Bazen delirmek iyi gelir bize

Bugün hem pazar, hem de uzun bayram tatilinin son günü. Öyleyse; içimizi ferahlatacak, dudağımıza minik bir gülücük konduracak, bizi yarınki zorlu mesaiye hazırlayacak keyifli bir yazının tam zamanıdır.
Hikayeyi, yaşadığı kent Malatya'dan köşemize değerli katkılarda bulunan sevgili okurum Doruk Şahin'den öğrendim.
Malatya'da 'Mercedes Kadir' denilen bir muhterem yaşıyor.
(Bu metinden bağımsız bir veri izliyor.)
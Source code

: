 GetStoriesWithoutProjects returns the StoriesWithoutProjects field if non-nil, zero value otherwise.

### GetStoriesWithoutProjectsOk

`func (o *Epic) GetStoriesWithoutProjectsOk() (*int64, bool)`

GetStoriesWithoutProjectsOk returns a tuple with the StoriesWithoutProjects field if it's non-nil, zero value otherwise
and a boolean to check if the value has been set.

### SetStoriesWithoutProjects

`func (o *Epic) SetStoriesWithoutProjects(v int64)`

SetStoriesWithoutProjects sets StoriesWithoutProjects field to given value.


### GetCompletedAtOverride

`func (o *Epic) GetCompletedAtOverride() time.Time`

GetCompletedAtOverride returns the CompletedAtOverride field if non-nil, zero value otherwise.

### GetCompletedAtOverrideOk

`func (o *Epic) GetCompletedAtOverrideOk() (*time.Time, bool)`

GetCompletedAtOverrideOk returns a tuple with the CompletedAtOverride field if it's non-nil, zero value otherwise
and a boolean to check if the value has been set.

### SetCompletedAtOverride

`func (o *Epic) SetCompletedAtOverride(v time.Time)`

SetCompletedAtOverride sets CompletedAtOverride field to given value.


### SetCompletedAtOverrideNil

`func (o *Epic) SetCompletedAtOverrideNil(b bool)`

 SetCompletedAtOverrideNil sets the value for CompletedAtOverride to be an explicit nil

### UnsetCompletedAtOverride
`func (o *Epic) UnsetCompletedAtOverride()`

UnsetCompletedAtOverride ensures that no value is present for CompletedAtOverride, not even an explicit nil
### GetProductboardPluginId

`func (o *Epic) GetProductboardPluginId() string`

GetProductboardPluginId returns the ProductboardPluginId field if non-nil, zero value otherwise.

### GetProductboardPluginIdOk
Akli dengesini yıllar önce emanete verdiği söylenen bu zatın, bütün gün cadıların uçan süpürgesi gibi bacaklarının arasına alıp üstünde dolaştığı, önünde Mercedes arması olan bir sopası var. Kadir, onun son model bir Mercedes otomobil olduğuna inanmış. Dahası, bütün bir kenti de buna inandırmış.
Düşünün, koskoca bir şehir, Kadir'in hayaline ortak olmuş, kimse durumu çaktırmıyor. Herkes Kadir'in Mercedes hayaline her şeyiyle sahiplenmiş durumda. Kadir trafik ışıklarında duruyor, arabasını park ediyor, diğer arabalar trafikte ona yol veriyor, dükkanlarının önüne park ederken ona yer ayırıyorlar filan... Yabancılar bilmiyor, görmüyor ama bütün şehir o 'Mercedes'in farkında! Kadir sopasını Mercedes servisine götürüyor, ustalar bütün ciddiyetleriyle arızaları dinliyor, bir usta sopaya teyp takıyor, diğeri aynasını, armasını yeniliyor.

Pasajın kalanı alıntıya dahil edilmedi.